EXERCISE INSTRUCTIONS: Return the listing below exactly as it stands. Pictures stay out.

Start of Block

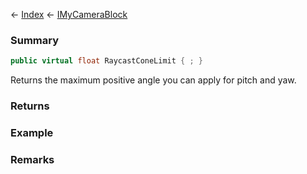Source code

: ← [Index](Api-Index) ← [IMyCameraBlock](Sandbox.ModAPI.Ingame.IMyCameraBlock)

### Summary

```csharp
public virtual float RaycastConeLimit { ; }
```

Returns the maximum positive angle you can apply for pitch and yaw.

### Returns

### Example

### Remarks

End of Block

OUTPUT OF THE EXERCISE:
Source code

: ← [Index](Api-Index) ← [IMyCameraBlock](Sandbox.ModAPI.Ingame.IMyCameraBlock)

### Summary

```csharp
public virtual float RaycastConeLimit { ; }
```

Returns the maximum positive angle you can apply for pitch and yaw.

### Returns

### Example

### Remarks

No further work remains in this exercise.